Top of Exercise material

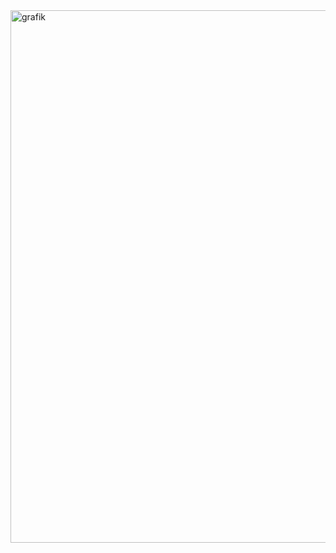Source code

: <img width="1412" height="852" alt="grafik" src="https://github.com/user-attachments/assets/c23e1e17-d7ab-4ebd-8f74-6d38f7a2bc0e" />
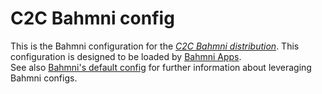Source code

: # C2C Bahmni config

This is the Bahmni configuration for the [_C2C Bahmni distribution_](https://github.com/mekomsolutions/bahmni-distro-c2c).
This configuration is designed to be loaded by [Bahmni Apps](https://github.com/Bahmni/openmrs-module-bahmniapps).
<br/>See also [Bahmni's default config](https://github.com/Bahmni/default-config) for further information about leveraging Bahmni configs.

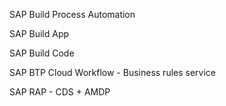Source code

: 



SAP Build Process Automation

SAP Build App

SAP Build Code 

SAP BTP Cloud Workflow - Business rules service

SAP RAP - CDS + AMDP

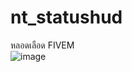 # nt_statushud
หลอดเลือด FIVEM <br/>
![image](https://github.com/Nutmito/nt_statushud/assets/91049342/ac7c4c1f-3214-472a-9f09-6fc722c53acc)
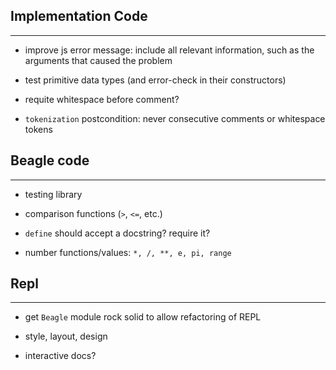 ## Implementation Code ##
-----

 - improve js error message:  include all relevant information, such as the arguments that
   caused the problem

 - test primitive data types (and error-check in their constructors)

 - requite whitespace before comment?

 - `tokenization` postcondition:  never consecutive comments or whitespace tokens



## Beagle code ##
--------

 - testing library

 - comparison functions (`>`, `<=`, etc.)

 - `define` should accept a docstring?  require it?

 - number functions/values:  `*, /, **, e, pi, range`



## Repl ##
---------

 - get `Beagle` module rock solid to allow refactoring of REPL

 - style, layout, design

 - interactive docs?

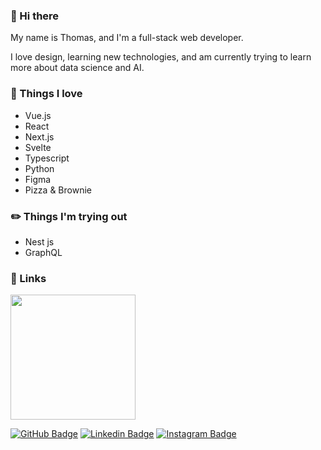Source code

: ### 👋 Hi there 
My name is Thomas, and I'm a full-stack web developer.

I love design, learning new technologies, and am currently trying to learn more about data science and AI.

### :tada: Things I love 

- Vue.js
- React
- Next.js
- Svelte
- Typescript
- Python
- Figma
- Pizza & Brownie

### :pencil2: Things I'm trying out 

- Nest js
- GraphQL

### :link: Links 

<a href="http://www.glyde.com.br" ><img src="http://www.glyde.com.br/images/Logo w font.png" width=200 /></a>

[![GitHub Badge](https://img.shields.io/github/followers/TGlide?label=follow&style=social)](https://github.com/TGlide)
[![Linkedin Badge](https://img.shields.io/badge/-LinkedIn-blue?style=flat-square&logo=Linkedin&logoColor=white&link=https://www.linkedin.com/in/thomas-gl)](https://www.linkedin.com/in/thomas-gl)
[![Instagram Badge](https://img.shields.io/badge/-Instagram-purple?style=flat-square&logo=Instagram&logoColor=white&link=https://www.instagram.com/thomglopes)](https://www.instagram.com/thomglopes)
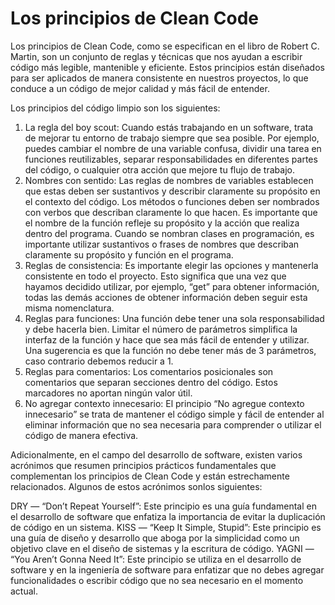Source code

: # Los principios de Clean Code
Los principios de Clean Code, como se especifican en el libro de Robert C. Martin, son un conjunto de reglas y técnicas que nos ayudan a escribir código más legible, mantenible y eficiente. Estos principios están diseñados para ser aplicados de manera consistente en nuestros proyectos, lo que conduce a un código de mejor calidad y más fácil de entender.

Los principios del código limpio son los siguientes:

1. La regla del boy scout:
Cuando estás trabajando en un software, trata de mejorar tu entorno de trabajo siempre que sea posible. Por ejemplo, puedes cambiar el nombre de una variable confusa, dividir una tarea en funciones reutilizables, separar responsabilidades en diferentes partes del código, o cualquier otra acción que mejore tu flujo de trabajo.
2. Nombres con sentido:
Las reglas de nombres de variables establecen que estas deben ser sustantivos y describir claramente su propósito en el contexto del código.
Los métodos o funciones deben ser nombrados con verbos que describan claramente lo que hacen. Es importante que el nombre de la función refleje su propósito y la acción que realiza dentro del programa.
Cuando se nombran clases en programación, es importante utilizar sustantivos o frases de nombres que describan claramente su propósito y función en el programa.
3. Reglas de consistencia:
Es importante elegir las opciones y mantenerla consistente en todo el proyecto. Esto significa que una vez que hayamos decidido utilizar, por ejemplo, “get” para obtener información, todas las demás acciones de obtener información deben seguir esta misma nomenclatura.
4. Reglas para funciones:
Una función debe tener una sola responsabilidad y debe hacerla bien.
Limitar el número de parámetros simplifica la interfaz de la función y hace que sea más fácil de entender y utilizar. Una sugerencia es que la función no debe tener más de 3 parámetros, caso contrario debemos reducir a 1.
5. Reglas para comentarios:
Los comentarios posicionales son comentarios que separan secciones dentro del código. Estos marcadores no aportan ningún valor útil.
6. No agregar contexto innecesario:
El principio “No agregue contexto innecesario” se trata de mantener el código simple y fácil de entender al eliminar información que no sea necesaria para comprender o utilizar el código de manera efectiva.

Adicionalmente, en el campo del desarrollo de software, existen varios acrónimos que resumen principios prácticos fundamentales que complementan los principios de Clean Code y están estrechamente relacionados. Algunos de estos acrónimos sonlos siguientes:

DRY — “Don’t Repeat Yourself”: Este principio es una guía fundamental en el desarrollo de software que enfatiza la importancia de evitar la duplicación de código en un sistema.
KISS — “Keep It Simple, Stupid”: Este principio es una guía de diseño y desarrollo que aboga por la simplicidad como un objetivo clave en el diseño de sistemas y la escritura de código.
YAGNI — “You Aren’t Gonna Need It”: Este principio se utiliza en el desarrollo de software y en la ingeniería de software para enfatizar que no debes agregar funcionalidades o escribir código que no sea necesario en el momento actual.
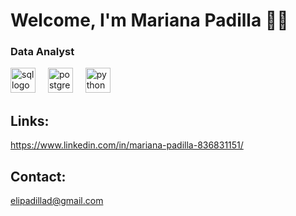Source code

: # Welcome, I'm Mariana Padilla 👩‍💻

### Data Analyst

<div align="left">
  <img src="https://skillicons.dev/icons?i=sql" height="40" alt="sql logo"  />
  <img width="12" />
  <img src="https://skillicons.dev/icons?i=postgres" height="40" alt="postgresql logo"  />
  <img width="12" />
  <img src="https://skillicons.dev/icons?i=python" height="40" alt="python logo"  />
  <img width="12" />

## Links:
https://www.linkedin.com/in/mariana-padilla-836831151/

## Contact:
elipadillad@gmail.com

<!---
elipadillad/elipadillad is a ✨ special ✨ repository because its `README.md` (this file) appears on your GitHub profile.
You can click the Preview link to take a look at your changes.
--->
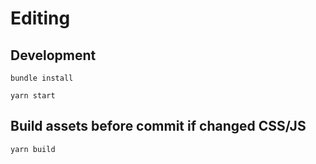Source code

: # Editing

##  Development

    bundle install

    yarn start

## Build assets before commit if changed CSS/JS

    yarn build


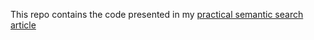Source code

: This repo contains the code presented in my [practical semantic search article](https://vianmixt.notion.site/Practical-Semantic-Search-with-MongoDB-and-OpenAI-451692801b41465fae1bea5f70238279)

Bottom of Exercise material

Task objective: What is needed is an exact copy of the entries above, with no images in it.

Exercise response:
Source code

: <img width="1412" height="852" alt="grafik" src="https://github.com/user-attachments/assets/c23e1e17-d7ab-4ebd-8f74-6d38f7a2bc0e" />
Source code

: # C2C Bahmni config

This is the Bahmni configuration for the [_C2C Bahmni distribution_](https://github.com/mekomsolutions/bahmni-distro-c2c).
This configuration is designed to be loaded by [Bahmni Apps](https://github.com/Bahmni/openmrs-module-bahmniapps).
<br/>See also [Bahmni's default config](https://github.com/Bahmni/default-config) for further information about leveraging Bahmni configs.

Source code

: 



SAP Build Process Automation

SAP Build App

SAP Build Code 

SAP BTP Cloud Workflow - Business rules service

SAP RAP - CDS + AMDP

 # nt_statushud
หลอดเลือด FIVEM <br/>
![image](https://github.com/Nutmito/nt_statushud/assets/91049342/ac7c4c1f-3214-472a-9f09-6fc722c53acc)
 ## Implementation Code ##
-----

 - improve js error message:  include all relevant information, such as the arguments that
   caused the problem

 - test primitive data types (and error-check in their constructors)

 - requite whitespace before comment?

 - `tokenization` postcondition:  never consecutive comments or whitespace tokens



## Beagle code ##
--------

 - testing library

 - comparison functions (`>`, `<=`, etc.)

 - `define` should accept a docstring?  require it?

 - number functions/values:  `*, /, **, e, pi, range`



## Repl ##
---------

 - get `Beagle` module rock solid to allow refactoring of REPL

 - style, layout, design

 - interactive docs?

Source code

: ### 👋 Hi there 
My name is Thomas, and I'm a full-stack web developer.

I love design, learning new technologies, and am currently trying to learn more about data science and AI.

### :tada: Things I love 

- Vue.js
- React
- Next.js
- Svelte
- Typescript
- Python
- Figma
- Pizza & Brownie

### :pencil2: Things I'm trying out 

- Nest js
- GraphQL

### :link: Links 

<a href="http://www.glyde.com.br" ><img src="http://www.glyde.com.br/images/Logo w font.png" width=200 /></a>

[![GitHub Badge](https://img.shields.io/github/followers/TGlide?label=follow&style=social)](https://github.com/TGlide)
[![Linkedin Badge](https://img.shields.io/badge/-LinkedIn-blue?style=flat-square&logo=Linkedin&logoColor=white&link=https://www.linkedin.com/in/thomas-gl)](https://www.linkedin.com/in/thomas-gl)
[![Instagram Badge](https://img.shields.io/badge/-Instagram-purple?style=flat-square&logo=Instagram&logoColor=white&link=https://www.instagram.com/thomglopes)](https://www.instagram.com/thomglopes)
Source code

: # Los principios de Clean Code
Los principios de Clean Code, como se especifican en el libro de Robert C. Martin, son un conjunto de reglas y técnicas que nos ayudan a escribir código más legible, mantenible y eficiente. Estos principios están diseñados para ser aplicados de manera consistente en nuestros proyectos, lo que conduce a un código de mejor calidad y más fácil de entender.

Los principios del código limpio son los siguientes:

1. La regla del boy scout:
Cuando estás trabajando en un software, trata de mejorar tu entorno de trabajo siempre que sea posible. Por ejemplo, puedes cambiar el nombre de una variable confusa, dividir una tarea en funciones reutilizables, separar responsabilidades en diferentes partes del código, o cualquier otra acción que mejore tu flujo de trabajo.
2. Nombres con sentido:
Las reglas de nombres de variables establecen que estas deben ser sustantivos y describir claramente su propósito en el contexto del código.
Los métodos o funciones deben ser nombrados con verbos que describan claramente lo que hacen. Es importante que el nombre de la función refleje su propósito y la acción que realiza dentro del programa.
Cuando se nombran clases en programación, es importante utilizar sustantivos o frases de nombres que describan claramente su propósito y función en el programa.
3. Reglas de consistencia:
Es importante elegir las opciones y mantenerla consistente en todo el proyecto. Esto significa que una vez que hayamos decidido utilizar, por ejemplo, “get” para obtener información, todas las demás acciones de obtener información deben seguir esta misma nomenclatura.
4. Reglas para funciones:
Una función debe tener una sola responsabilidad y debe hacerla bien.
Limitar el número de parámetros simplifica la interfaz de la función y hace que sea más fácil de entender y utilizar. Una sugerencia es que la función no debe tener más de 3 parámetros, caso contrario debemos reducir a 1.
5. Reglas para comentarios:
Los comentarios posicionales son comentarios que separan secciones dentro del código. Estos marcadores no aportan ningún valor útil.
6. No agregar contexto innecesario:
El principio “No agregue contexto innecesario” se trata de mantener el código simple y fácil de entender al eliminar información que no sea necesaria para comprender o utilizar el código de manera efectiva.

Adicionalmente, en el campo del desarrollo de software, existen varios acrónimos que resumen principios prácticos fundamentales que complementan los principios de Clean Code y están estrechamente relacionados. Algunos de estos acrónimos sonlos siguientes:

DRY — “Don’t Repeat Yourself”: Este principio es una guía fundamental en el desarrollo de software que enfatiza la importancia de evitar la duplicación de código en un sistema.
KISS — “Keep It Simple, Stupid”: Este principio es una guía de diseño y desarrollo que aboga por la simplicidad como un objetivo clave en el diseño de sistemas y la escritura de código.
YAGNI — “You Aren’t Gonna Need It”: Este principio se utiliza en el desarrollo de software y en la ingeniería de software para enfatizar que no debes agregar funcionalidades o escribir código que no sea necesario en el momento actual.
Source code

: # Welcome, I'm Mariana Padilla 👩‍💻

### Data Analyst

<div align="left">
  <img src="https://skillicons.dev/icons?i=sql" height="40" alt="sql logo"  />
  <img width="12" />
  <img src="https://skillicons.dev/icons?i=postgres" height="40" alt="postgresql logo"  />
  <img width="12" />
  <img src="https://skillicons.dev/icons?i=python" height="40" alt="python logo"  />
  <img width="12" />

## Links:
https://www.linkedin.com/in/mariana-padilla-836831151/

## Contact:
elipadillad@gmail.com

<!---
elipadillad/elipadillad is a ✨ special ✨ repository because its `README.md` (this file) appears on your GitHub profile.
You can click the Preview link to take a look at your changes.
--->
Source code

: # Editing

##  Development

    bundle install

    yarn start

## Build assets before commit if changed CSS/JS

    yarn build


Source code

: This repo contains the code presented in my [practical semantic search article](https://vianmixt.notion.site/Practical-Semantic-Search-with-MongoDB-and-OpenAI-451692801b41465fae1bea5f70238279)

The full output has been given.